When the script runs it will replace {$QUERY} with the search query and {$SEARCH} with the search results.
5. The Script
Now, create a file in your search directory, turn off indexing on the file and change the contents to that of the search.php file included below. This is the script which will do the searching. If your deployment environment uses PHP4, you will want to use the script search.php4 and also the unzipped minixml folder (from minixml.zip) in the same directory. Notice that at the top of this file is the line $config_file = "search-config.xml". We will create this configuration file next.

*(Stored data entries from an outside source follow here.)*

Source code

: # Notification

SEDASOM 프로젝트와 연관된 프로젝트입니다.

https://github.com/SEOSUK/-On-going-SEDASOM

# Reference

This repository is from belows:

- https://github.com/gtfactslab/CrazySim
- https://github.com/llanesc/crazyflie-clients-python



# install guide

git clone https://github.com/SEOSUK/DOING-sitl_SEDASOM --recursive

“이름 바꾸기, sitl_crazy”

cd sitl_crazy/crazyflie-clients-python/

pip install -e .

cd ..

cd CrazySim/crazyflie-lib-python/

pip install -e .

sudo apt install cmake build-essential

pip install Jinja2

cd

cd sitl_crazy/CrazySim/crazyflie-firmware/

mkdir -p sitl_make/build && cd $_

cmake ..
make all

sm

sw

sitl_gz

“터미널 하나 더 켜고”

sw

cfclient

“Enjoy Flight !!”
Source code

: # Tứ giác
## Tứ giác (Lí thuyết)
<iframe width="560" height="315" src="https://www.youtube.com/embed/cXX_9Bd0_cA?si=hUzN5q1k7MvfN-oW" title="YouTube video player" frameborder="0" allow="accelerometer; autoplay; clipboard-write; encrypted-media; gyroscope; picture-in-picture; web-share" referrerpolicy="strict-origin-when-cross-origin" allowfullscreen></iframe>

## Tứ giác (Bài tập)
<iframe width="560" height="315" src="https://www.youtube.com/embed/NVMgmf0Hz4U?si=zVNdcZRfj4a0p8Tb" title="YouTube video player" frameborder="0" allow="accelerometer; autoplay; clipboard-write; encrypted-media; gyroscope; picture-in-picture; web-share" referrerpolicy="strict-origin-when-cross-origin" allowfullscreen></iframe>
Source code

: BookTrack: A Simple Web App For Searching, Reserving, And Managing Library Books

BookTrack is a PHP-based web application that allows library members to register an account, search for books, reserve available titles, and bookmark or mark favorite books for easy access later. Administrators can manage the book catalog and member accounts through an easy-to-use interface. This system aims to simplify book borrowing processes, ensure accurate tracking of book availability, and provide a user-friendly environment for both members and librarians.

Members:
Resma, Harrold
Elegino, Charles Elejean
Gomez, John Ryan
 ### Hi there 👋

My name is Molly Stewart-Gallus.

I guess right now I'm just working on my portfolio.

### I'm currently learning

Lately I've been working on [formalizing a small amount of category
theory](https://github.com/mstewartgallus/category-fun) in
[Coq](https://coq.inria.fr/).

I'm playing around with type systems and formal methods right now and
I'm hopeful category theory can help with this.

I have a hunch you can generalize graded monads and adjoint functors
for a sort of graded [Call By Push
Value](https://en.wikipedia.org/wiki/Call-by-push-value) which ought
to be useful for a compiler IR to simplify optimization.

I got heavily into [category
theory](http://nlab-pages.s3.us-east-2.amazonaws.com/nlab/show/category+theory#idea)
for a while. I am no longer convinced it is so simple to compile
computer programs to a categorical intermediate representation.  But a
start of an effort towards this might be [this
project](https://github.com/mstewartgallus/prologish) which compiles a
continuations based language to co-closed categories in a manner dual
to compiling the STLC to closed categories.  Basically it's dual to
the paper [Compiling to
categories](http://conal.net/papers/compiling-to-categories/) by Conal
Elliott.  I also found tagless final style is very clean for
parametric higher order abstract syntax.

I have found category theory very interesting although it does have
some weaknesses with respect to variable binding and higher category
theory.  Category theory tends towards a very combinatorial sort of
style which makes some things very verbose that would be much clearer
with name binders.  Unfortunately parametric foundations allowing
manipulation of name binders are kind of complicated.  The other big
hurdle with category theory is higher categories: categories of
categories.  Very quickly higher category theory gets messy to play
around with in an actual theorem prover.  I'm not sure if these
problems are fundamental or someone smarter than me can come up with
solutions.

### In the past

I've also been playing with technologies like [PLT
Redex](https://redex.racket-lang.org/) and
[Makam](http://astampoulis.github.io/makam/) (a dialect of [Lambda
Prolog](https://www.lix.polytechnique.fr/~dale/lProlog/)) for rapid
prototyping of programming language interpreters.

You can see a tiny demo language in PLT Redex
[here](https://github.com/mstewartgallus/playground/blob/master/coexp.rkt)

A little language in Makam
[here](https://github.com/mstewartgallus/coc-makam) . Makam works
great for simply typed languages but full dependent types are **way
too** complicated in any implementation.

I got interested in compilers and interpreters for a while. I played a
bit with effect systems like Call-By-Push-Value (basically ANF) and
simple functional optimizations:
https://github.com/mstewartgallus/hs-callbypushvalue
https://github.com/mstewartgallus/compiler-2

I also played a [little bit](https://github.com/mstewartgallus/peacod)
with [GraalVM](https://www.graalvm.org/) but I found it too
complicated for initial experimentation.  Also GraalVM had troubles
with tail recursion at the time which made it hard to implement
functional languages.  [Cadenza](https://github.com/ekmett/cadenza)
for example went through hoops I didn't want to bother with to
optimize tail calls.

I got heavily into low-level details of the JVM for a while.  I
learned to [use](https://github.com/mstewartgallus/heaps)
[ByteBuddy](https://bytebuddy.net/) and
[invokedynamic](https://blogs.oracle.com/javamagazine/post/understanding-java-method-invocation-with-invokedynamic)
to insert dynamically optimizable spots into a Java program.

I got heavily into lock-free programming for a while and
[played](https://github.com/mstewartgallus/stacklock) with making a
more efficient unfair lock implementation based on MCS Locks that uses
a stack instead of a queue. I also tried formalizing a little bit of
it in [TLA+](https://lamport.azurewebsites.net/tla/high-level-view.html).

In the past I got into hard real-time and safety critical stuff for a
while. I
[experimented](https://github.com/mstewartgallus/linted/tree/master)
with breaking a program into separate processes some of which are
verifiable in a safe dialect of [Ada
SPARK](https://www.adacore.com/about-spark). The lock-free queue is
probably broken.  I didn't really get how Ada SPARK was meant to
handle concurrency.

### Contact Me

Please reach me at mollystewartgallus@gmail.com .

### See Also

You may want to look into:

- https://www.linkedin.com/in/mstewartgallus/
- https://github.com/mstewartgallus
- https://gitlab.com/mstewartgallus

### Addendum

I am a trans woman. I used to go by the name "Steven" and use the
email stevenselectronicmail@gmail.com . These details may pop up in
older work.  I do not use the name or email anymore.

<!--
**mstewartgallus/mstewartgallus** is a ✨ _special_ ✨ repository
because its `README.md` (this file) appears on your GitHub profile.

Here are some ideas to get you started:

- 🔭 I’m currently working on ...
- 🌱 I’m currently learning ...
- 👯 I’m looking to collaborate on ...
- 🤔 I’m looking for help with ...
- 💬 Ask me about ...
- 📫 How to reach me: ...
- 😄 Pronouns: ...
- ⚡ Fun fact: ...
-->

6. The Configuration Editor
Instead of simply uploading a configuration file, we will create a data definition, so that we can edit the configuration file inside of the CMS. Create a data definition (we called ours "Search Config") using the included data definition search-config-data-definition.xml.

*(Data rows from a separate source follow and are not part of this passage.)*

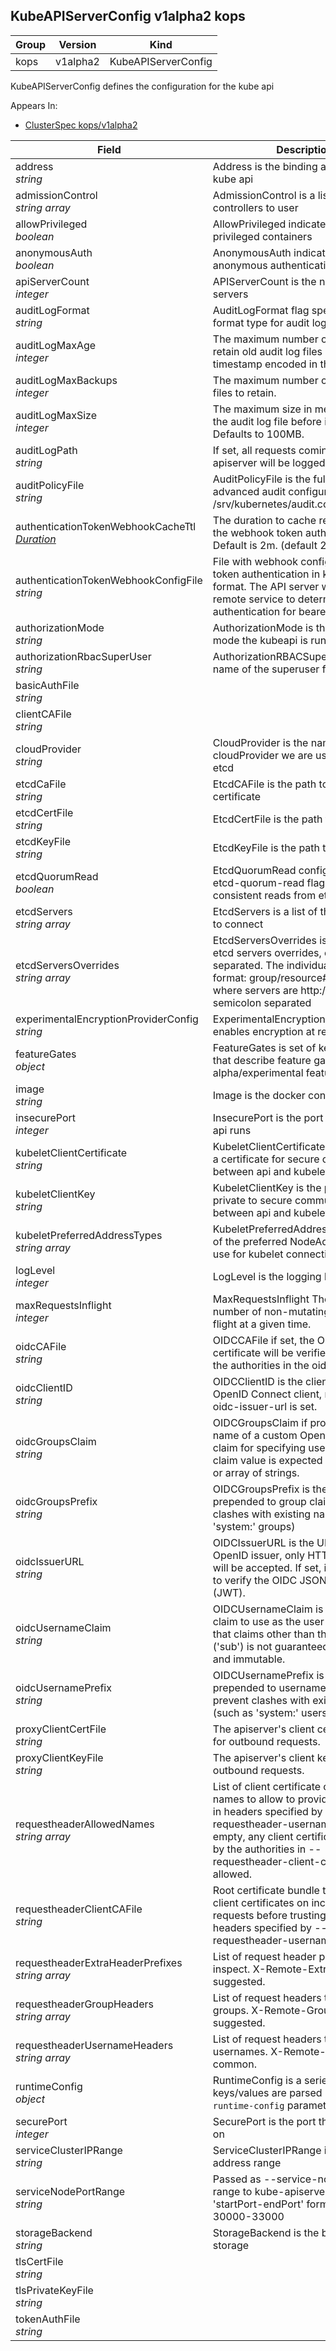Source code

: ## KubeAPIServerConfig v1alpha2 kops

Group        | Version     | Kind
------------ | ---------- | -----------
kops | v1alpha2 | KubeAPIServerConfig



KubeAPIServerConfig defines the configuration for the kube api

<aside class="notice">
Appears In:

<ul> 
<li><a href="#clusterspec-v1alpha2-kops">ClusterSpec kops/v1alpha2</a></li>
</ul></aside>

Field        | Description
------------ | -----------
address <br /> *string*    | Address is the binding address for the kube api
admissionControl <br /> *string array*    | AdmissionControl is a list of admission controllers to user
allowPrivileged <br /> *boolean*    | AllowPrivileged indicates if we can run privileged containers
anonymousAuth <br /> *boolean*    | AnonymousAuth indicates if anonymous authentication is permitted
apiServerCount <br /> *integer*    | APIServerCount is the number of api servers
auditLogFormat <br /> *string*    | AuditLogFormat flag specifies the format type for audit log files.
auditLogMaxAge <br /> *integer*    | The maximum number of days to retain old audit log files based on the timestamp encoded in their filename.
auditLogMaxBackups <br /> *integer*    | The maximum number of old audit log files to retain.
auditLogMaxSize <br /> *integer*    | The maximum size in megabytes of the audit log file before it gets rotated. Defaults to 100MB.
auditLogPath <br /> *string*    | If set, all requests coming to the apiserver will be logged to this file.
auditPolicyFile <br /> *string*    | AuditPolicyFile is the full path to a advanced audit configuration file e.g. /srv/kubernetes/audit.conf
authenticationTokenWebhookCacheTtl <br /> *[Duration](#duration-v1-meta)*    | The duration to cache responses from the webhook token authenticator. Default is 2m. (default 2m0s)
authenticationTokenWebhookConfigFile <br /> *string*    | File with webhook configuration for token authentication in kubeconfig format. The API server will query the remote service to determine authentication for bearer tokens.
authorizationMode <br /> *string*    | AuthorizationMode is the authorization mode the kubeapi is running in
authorizationRbacSuperUser <br /> *string*    | AuthorizationRBACSuperUser is the name of the superuser for default rbac
basicAuthFile <br /> *string*    | 
clientCAFile <br /> *string*    | 
cloudProvider <br /> *string*    | CloudProvider is the name of the cloudProvider we are using, aws, gce etcd
etcdCaFile <br /> *string*    | EtcdCAFile is the path to a ca certificate
etcdCertFile <br /> *string*    | EtcdCertFile is the path to a certificate
etcdKeyFile <br /> *string*    | EtcdKeyFile is the path to a private key
etcdQuorumRead <br /> *boolean*    | EtcdQuorumRead configures the etcd-quorum-read flag, which forces consistent reads from etcd
etcdServers <br /> *string array*    | EtcdServers is a list of the etcd service to connect
etcdServersOverrides <br /> *string array*    | EtcdServersOverrides is per-resource etcd servers overrides, comma separated. The individual override format: group/resource#servers, where servers are http://ip:port, semicolon separated
experimentalEncryptionProviderConfig <br /> *string*    | ExperimentalEncryptionProviderConfig enables encryption at rest for secrets.
featureGates <br /> *object*    | FeatureGates is set of key=value pairs that describe feature gates for alpha/experimental features.
image <br /> *string*    | Image is the docker container used
insecurePort <br /> *integer*    | InsecurePort is the port the insecure api runs
kubeletClientCertificate <br /> *string*    | KubeletClientCertificate is the path of a certificate for secure communication between api and kubelet
kubeletClientKey <br /> *string*    | KubeletClientKey is the path of a private to secure communication between api and kubelet
kubeletPreferredAddressTypes <br /> *string array*    | KubeletPreferredAddressTypes is a list of the preferred NodeAddressTypes to use for kubelet connections
logLevel <br /> *integer*    | LogLevel is the logging level of the api
maxRequestsInflight <br /> *integer*    | MaxRequestsInflight The maximum number of non-mutating requests in flight at a given time.
oidcCAFile <br /> *string*    | OIDCCAFile if set, the OpenID server's certificate will be verified by one of the authorities in the oidc-ca-file
oidcClientID <br /> *string*    | OIDCClientID is the client ID for the OpenID Connect client, must be set if oidc-issuer-url is set.
oidcGroupsClaim <br /> *string*    | OIDCGroupsClaim if provided, the name of a custom OpenID Connect claim for specifying user groups. The claim value is expected to be a string or array of strings.
oidcGroupsPrefix <br /> *string*    | OIDCGroupsPrefix is the prefix prepended to group claims to prevent clashes with existing names (such as 'system:' groups)
oidcIssuerURL <br /> *string*    | OIDCIssuerURL is the URL of the OpenID issuer, only HTTPS scheme will be accepted. If set, it will be used to verify the OIDC JSON Web Token (JWT).
oidcUsernameClaim <br /> *string*    | OIDCUsernameClaim is the OpenID claim to use as the user name. Note that claims other than the default ('sub') is not guaranteed to be unique and immutable.
oidcUsernamePrefix <br /> *string*    | OIDCUsernamePrefix is the prefix prepended to username claims to prevent clashes with existing names (such as 'system:' users).
proxyClientCertFile <br /> *string*    | The apiserver's client certificate used for outbound requests.
proxyClientKeyFile <br /> *string*    | The apiserver's client key used for outbound requests.
requestheaderAllowedNames <br /> *string array*    | List of client certificate common names to allow to provide usernames in headers specified by --requestheader-username-headers. If empty, any client certificate validated by the authorities in --requestheader-client-ca-file is allowed.
requestheaderClientCAFile <br /> *string*    | Root certificate bundle to use to verify client certificates on incoming requests before trusting usernames in headers specified by --requestheader-username-headers
requestheaderExtraHeaderPrefixes <br /> *string array*    | List of request header prefixes to inspect. X-Remote-Extra- is suggested.
requestheaderGroupHeaders <br /> *string array*    | List of request headers to inspect for groups. X-Remote-Group is suggested.
requestheaderUsernameHeaders <br /> *string array*    | List of request headers to inspect for usernames. X-Remote-User is common.
runtimeConfig <br /> *object*    | RuntimeConfig is a series of keys/values are parsed into the `--runtime-config` parameters
securePort <br /> *integer*    | SecurePort is the port the kube runs on
serviceClusterIPRange <br /> *string*    | ServiceClusterIPRange is the service address range
serviceNodePortRange <br /> *string*    | Passed as --service-node-port-range to kube-apiserver. Expects 'startPort-endPort' format. Eg. 30000-33000
storageBackend <br /> *string*    | StorageBackend is the backend storage
tlsCertFile <br /> *string*    | 
tlsPrivateKeyFile <br /> *string*    | 
tokenAuthFile <br /> *string*    |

Now create a page named search-config with the data definition that you just created. If possible configure the page so that it publishes XML to .xml file. If not, you will have to change the $config_file variable in search.php to reflect the file extension that this page publishes to. In any case, it must output XML.
This configuration must be filtered as well, so load the stylesheet "search-config-filter.xsl" and assign it to the page you just created. If you edit the page you just created you will be presented with some configuration options. Most are self explanatory. Be sure to point the "Frame file" and "Index blocks" to the appropriate assets. The "Result style" field is for making a template for each result. To display a link to each page using the display-name and summary from the page metadata use:
<p><a xhref="%%%path%%%"><b>%%%display-name%%%</b></a><br/> %%%summary%%%</p>
There are several other template fields as well. The No Results Header is the text that the search engine will display when it cannot find any matching pages for a query. This can be used to display other search options to a user. The Results header is the text shown when results are found. It is often helpful to show the user some information about the total number of results. The Next Page Link Text and Previous Page Link Text is the text to display in the link to the next and previous pages of results. All of these template allow the user of some variables listed in the table below.

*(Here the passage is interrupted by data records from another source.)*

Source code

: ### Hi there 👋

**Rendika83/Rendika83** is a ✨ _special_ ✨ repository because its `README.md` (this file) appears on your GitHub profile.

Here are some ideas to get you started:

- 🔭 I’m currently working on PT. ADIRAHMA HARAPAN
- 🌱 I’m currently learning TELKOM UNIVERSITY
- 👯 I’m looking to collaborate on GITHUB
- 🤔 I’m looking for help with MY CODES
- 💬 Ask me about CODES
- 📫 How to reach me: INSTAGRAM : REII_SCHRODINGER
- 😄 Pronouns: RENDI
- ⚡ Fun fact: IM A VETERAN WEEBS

| {$QUERY} | The search terms that the user entered |
| {$START_RESULT} | Number of the first result shown on this page |
| {$END_RESULT} | Number of the last result shown on this page |
| {$TOTAL_RESULTS} | Number of total results this query found |
| {$RESULTS_ON_NEXT_PAGE} | Number of results that will be shown on the next page |
| {$PER_PAGE} | Maximum number of results shown per page |
Generally, pieces of metadata from the page structure can be accessed by enclosing the name in "%%%". For an idea of what is available, take a look at the XML output from the index blocks.
7. Logging
To enable logging, simply enter a web server writeable filename in the search-config page (it must be relative to the search script location on the server). You should enter a number for the maximum log entries you wish to keep as well.
8. Using
To use the script, publish the page and file assets and access search.php using the GET method shown in the listing above. For example, to search the entire web site for the phrase "markets" simply go to http://mywebsite.com/search/search.php?s=markets&d=-1
9. Troubleshooting
You may have to manually specify the targets of your assets in the search-config stylesheet. To do this simply edit the stylesheet and change lines looking like this:
<xsl:text>[system-asset:page]</xsl:text>to this:
<xsl:text>[system-asset:page:target=/intranet]</xsl:text>
Be sure to change "/intranet" to the appropriate target.
XML Search Files
- search-java.zip
This is the Java version of the XML search. Full source code is included. - search-php4.txt
This search script is for use with PHP 4. - minixml.zip
This PHP code is only necessary when using the search script with PHP 4. - search.zip
This zip file contains all the scripts and XML for the search engine. - index-block-search-filter.xsl
This XSL is used to filter a standard index block inside the CMS before it is published to a live server. - search-config-data-definition.xml
This data definition XML has all the necessary fields for populating the config file. - search-config-filter.xsl
This XSL is used to transform the data definition XML into the config file. - search-config.xml
This is an example config file for the search script. - search-terms-log-xml-php.txt
This is an example search terms log file. This file needs to be writeable by the script on the production server. - search-php.txt
This is the script that performs the search on the production server. - sync_files-php.txt
This script is used to synchronize the search terms log file with Cascade via web services on a regularly scheduled interval. - search.aspx
This is the .NET file that includes the search control. - SearchResult.cs
This is the back-end .NET search code. - search-aspx.cs
This is the front-end .NET search code.